It’s at the spring meetings that the NFL attends to its rule book — and reminds fans that “We’ll decide what is and isn’t a catch.” What’s far more interesting, though — to me, anyway — are some of the rules that have been rejected over the decades, especially in the formative years. Let me run down a handful of them, just for fun. You’ll be amazed at some of the proposals.

● 1938 — Some in the league were concerned about the increasing proficiency of punters. Their ability, “from inside midfield,” to knock the ball out of bounds inside the 10 was too often putting the opponent “strictly on the defensive with no chance to open up offensively,” The New York Times reported. “. . . The coaches . . . do not consider this a matter of skill and feel it restricts the offensive aspects of the game until a score is made [by the defense] or the half ends.”

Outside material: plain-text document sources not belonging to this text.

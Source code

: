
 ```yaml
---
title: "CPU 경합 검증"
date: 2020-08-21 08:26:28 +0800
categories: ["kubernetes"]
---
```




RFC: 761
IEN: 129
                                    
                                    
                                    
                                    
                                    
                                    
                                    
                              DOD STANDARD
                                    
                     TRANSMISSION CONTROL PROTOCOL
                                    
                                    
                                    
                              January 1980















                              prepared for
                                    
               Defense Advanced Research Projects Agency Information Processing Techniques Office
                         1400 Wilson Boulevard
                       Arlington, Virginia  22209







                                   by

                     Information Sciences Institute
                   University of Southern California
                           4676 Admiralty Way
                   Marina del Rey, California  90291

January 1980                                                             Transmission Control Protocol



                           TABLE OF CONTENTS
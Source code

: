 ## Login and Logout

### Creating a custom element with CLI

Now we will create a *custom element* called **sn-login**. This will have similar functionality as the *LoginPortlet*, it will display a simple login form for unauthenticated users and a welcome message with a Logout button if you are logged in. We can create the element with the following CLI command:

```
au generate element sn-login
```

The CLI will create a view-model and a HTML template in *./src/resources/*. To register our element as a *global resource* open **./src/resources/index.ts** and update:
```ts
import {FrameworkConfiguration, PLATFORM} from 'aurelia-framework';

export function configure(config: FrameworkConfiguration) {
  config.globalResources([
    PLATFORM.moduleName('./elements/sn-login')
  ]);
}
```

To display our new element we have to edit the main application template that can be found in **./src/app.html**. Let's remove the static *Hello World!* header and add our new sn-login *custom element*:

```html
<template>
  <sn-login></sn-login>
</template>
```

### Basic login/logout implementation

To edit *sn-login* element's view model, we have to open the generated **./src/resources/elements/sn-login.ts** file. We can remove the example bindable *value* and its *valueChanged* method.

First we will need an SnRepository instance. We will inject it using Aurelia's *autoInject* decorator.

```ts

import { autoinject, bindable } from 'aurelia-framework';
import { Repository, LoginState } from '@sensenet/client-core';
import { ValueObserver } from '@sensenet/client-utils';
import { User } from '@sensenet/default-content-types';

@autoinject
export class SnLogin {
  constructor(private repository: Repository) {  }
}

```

The proposed solution: declare such a punt a touchback, “just as if it had gone over the goal line,” which would enable the offense to start from the 20 instead of being pinned deep in its own territory.

Every attempt was being made in those days to unshackle offenses. The previous season, after all, fewer than 26 points had been scored in the average game. But this particular rule change never got off the drawing board.

● 1941 — The NFL still had limited substitution in the early ’40s, and it was up to the umpire to make sure teams didn’t sneak more players into the game than they were allowed. The rules committee actually considered the “installation of an honor system among coaches in regard to the number of substitutions so as to lighten the duties of the umpire,” The Associated Press said.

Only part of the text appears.